◆ What the exercise asks
Quote the data exactly, first line to the line containing "IBM COPRA-HW python web service", with no pictures.

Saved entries

[Start of Attachment]

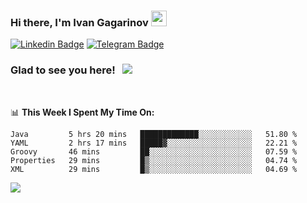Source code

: ### Hi there, I'm Ivan Gagarinov <img src="https://media.giphy.com/media/hvRJCLFzcasrR4ia7z/giphy.gif" width="25px">

[![Linkedin Badge](https://img.shields.io/badge/-LinkedIn-0e76a8?style=flat-square&logo=Linkedin&logoColor=white)](https://linkedin.com/in/ivan-gagarinov-142ba3141/)
[![Telegram Badge](https://img.shields.io/badge/-Telegram-0088cc?style=flat-square&logo=Telegram&logoColor=white)](https://t.me/igagarinov)

### Glad to see you here! &nbsp; ![](https://visitor-badge.glitch.me/badge?page_id=dzencot.dzencot)

</br>

📊 **This Week I Spent My Time On:**
<!--START_SECTION:waka-->
```text
Java         5 hrs 20 mins   █████████████░░░░░░░░░░░░   51.80 % 
YAML         2 hrs 17 mins   █████▓░░░░░░░░░░░░░░░░░░░   22.21 % 
Groovy       46 mins         ██░░░░░░░░░░░░░░░░░░░░░░░   07.59 % 
Properties   29 mins         █▒░░░░░░░░░░░░░░░░░░░░░░░   04.74 % 
XML          29 mins         █▒░░░░░░░░░░░░░░░░░░░░░░░   04.69 % 
```
<!--END_SECTION:waka-->

[![](https://github-readme-stats.vercel.app/api?username=dzencot&theme=gruvbox)](https://github.com/dzencot)
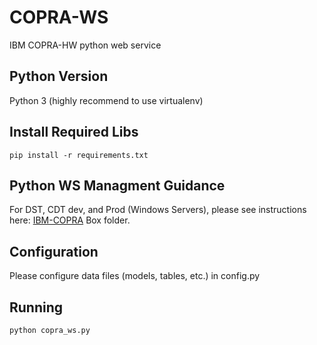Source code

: # COPRA-WS

IBM COPRA-HW python web service

## Python Version

Python 3 (highly recommend to use virtualenv)

## Install Required Libs

```shell
pip install -r requirements.txt
```

## Python WS Managment Guidance

For DST, CDT dev, and Prod (Windows Servers), please see instructions here: [IBM-COPRA](https://ibm.box.com/s/or68t1c93nfagc6z0zv8ndcdbiyyqkm0) Box folder.

## Configuration

Please configure data files (models, tables, etc.) in config.py

## Running

```shell
python copra_ws.py
```
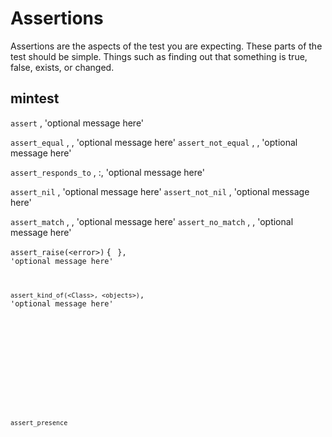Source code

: # Assertions

Assertions are the aspects of the test you are expecting. These parts of the test should be simple. Things such as finding out that something is true, false, exists, or changed.

## mintest

`assert` <conditional>, 'optional message here'

`assert_equal` <expected>, <actual>, 'optional message here'
`assert_not_equal` <expected>, <actual>, 'optional message here'

`assert_responds_to` <object>, :<method>, 'optional message here'

`assert_nil` <object>, 'optional message here'
`assert_not_nil` <object>, 'optional message here'

`assert_match` <pattern>, <string>, 'optional message here'
`assert_no_match` <pattern>, <string>, 'optional message here'

`assert_raise(<error>)` { <code to raise error> }, 'optional message here'

`assert_kind_of(<Class>, <objects>)`, 'optional message here'

`assert_presence` <object>, :<method>


## shoulda

Should cleans up assertion syntax.

Examples

```
should validate_uniquness_of(:name)
should ensure_length_of(:password).is_at_least(5).is_at_most(20)
should validate_numericality_of(:age)

should_not allow_value('blah').for(:email)
should allow_value('a@b.com').for(:email)

should  ensure_inclusion_of(:age).in_range(1..100)
should_not allow_mass_assignment_of(:password)
should belong_to(:<object>)
should validate_acceptance_of(:<method>)
```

[End of Attachment]

◆ Exercise response
Source code

: ### Hi there, I'm Ivan Gagarinov <img src="https://media.giphy.com/media/hvRJCLFzcasrR4ia7z/giphy.gif" width="25px">

[![Linkedin Badge](https://img.shields.io/badge/-LinkedIn-0e76a8?style=flat-square&logo=Linkedin&logoColor=white)](https://linkedin.com/in/ivan-gagarinov-142ba3141/)
[![Telegram Badge](https://img.shields.io/badge/-Telegram-0088cc?style=flat-square&logo=Telegram&logoColor=white)](https://t.me/igagarinov)

### Glad to see you here! &nbsp; ![](https://visitor-badge.glitch.me/badge?page_id=dzencot.dzencot)

</br>

📊 **This Week I Spent My Time On:**
<!--START_SECTION:waka-->
```text
Java         5 hrs 20 mins   █████████████░░░░░░░░░░░░   51.80 % 
YAML         2 hrs 17 mins   █████▓░░░░░░░░░░░░░░░░░░░   22.21 % 
Groovy       46 mins         ██░░░░░░░░░░░░░░░░░░░░░░░   07.59 % 
Properties   29 mins         █▒░░░░░░░░░░░░░░░░░░░░░░░   04.74 % 
XML          29 mins         █▒░░░░░░░░░░░░░░░░░░░░░░░   04.69 % 
```
<!--END_SECTION:waka-->

[![](https://github-readme-stats.vercel.app/api?username=dzencot&theme=gruvbox)](https://github.com/dzencot)
Source code

: # COPRA-WS

IBM COPRA-HW python web service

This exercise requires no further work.